Voters in Bar Harbor, Maine, have put a lid on cruise-ship passengers, and businesses are worried about their future

Shops on Main Street in Bar Harbor, Maine
(Photo by Robert F. Bukaty, The Associated Press)
Bar Harbor, Maine, is known for its scenic views of sea and mountains, but the battle for who gets to see them has been brewing for years: "A high-stakes, deeply emotional dispute over an effort to restrict the flow of what many people consider the economic lifeblood of Bar Harbor," reports Thomas Farragher of The Boston Globe. "A new ordinance went into effect early last month that limits the number of passengers who can disembark in Bar Harbor each day to 1,000, a response to complaints that more than 150 cruise ships were overwhelming this picturesque port during the cruise season. Local voters last fall approved the cap by a vote of 1,780 to 1,273, despite efforts by the town's planning board and Warrant Committee, which urged the local electorate to reject it."

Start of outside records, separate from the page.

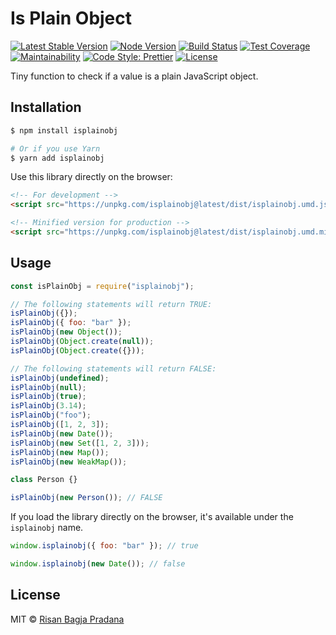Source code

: # Is Plain Object

[![Latest Stable Version](https://img.shields.io/npm/v/isplainobj.svg)](https://www.npmjs.com/package/isplainobj)
[![Node Version](https://img.shields.io/node/v/isplainobj.svg)](https://www.npmjs.com/package/isplainobj)
[![Build Status](https://travis-ci.org/risan/isplainobj.svg?branch=master)](https://travis-ci.org/risan/isplainobj)
[![Test Coverage](https://api.codeclimate.com/v1/badges/216528b54c5d591441b8/test_coverage)](https://codeclimate.com/github/risan/isplainobj/test_coverage)
[![Maintainability](https://api.codeclimate.com/v1/badges/216528b54c5d591441b8/maintainability)](https://codeclimate.com/github/risan/isplainobj/maintainability)
[![Code Style: Prettier](https://img.shields.io/badge/code_style-prettier-ff69b4.svg)](https://github.com/risan/isplainobj)
[![License](https://img.shields.io/npm/l/isplainobj.svg)](https://www.npmjs.com/package/isplainobj)

Tiny function to check if a value is a plain JavaScript object.

## Installation

```bash
$ npm install isplainobj

# Or if you use Yarn
$ yarn add isplainobj
```

Use this library directly on the browser:

```html
<!-- For development -->
<script src="https://unpkg.com/isplainobj@latest/dist/isplainobj.umd.js"></script>

<!-- Minified version for production -->
<script src="https://unpkg.com/isplainobj@latest/dist/isplainobj.umd.min.js"></script>
```

## Usage

```js
const isPlainObj = require("isplainobj");

// The following statements will return TRUE:
isPlainObj({});
isPlainObj({ foo: "bar" });
isPlainObj(new Object());
isPlainObj(Object.create(null));
isPlainObj(Object.create({}));

// The following statements will return FALSE:
isPlainObj(undefined);
isPlainObj(null);
isPlainObj(true);
isPlainObj(3.14);
isPlainObj("foo");
isPlainObj([1, 2, 3]);
isPlainObj(new Date());
isPlainObj(new Set([1, 2, 3]));
isPlainObj(new Map());
isPlainObj(new WeakMap());

class Person {}

isPlainObj(new Person()); // FALSE
```

If you load the library directly on the browser, it's available under the `isplainobj` name.

```js
window.isplainobj({ foo: "bar" }); // true

window.isplainobj(new Date()); // false
```

## License

MIT © [Risan Bagja Pradana](https://bagja.net)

The vote has local officials "pondering what this new economic landscape might look like, because the smaller ships with 1,000 or fewer guests account for just 5 percent of the annual ship schedule," Farragher notes. Kristi Bond, owner of FishMaine Restaurant Group and president of the Association to Preserve & Protect Local Livelihoods, told him, "We’ve built our town on wanting the tourists to come. Our town economy is getting 20 to 30 million dollars pumped into it with these people coming to our town. They come at 8 in the morning and they’re gone at 5 o’clock at night. I just don’t understand how it makes sense to anyone."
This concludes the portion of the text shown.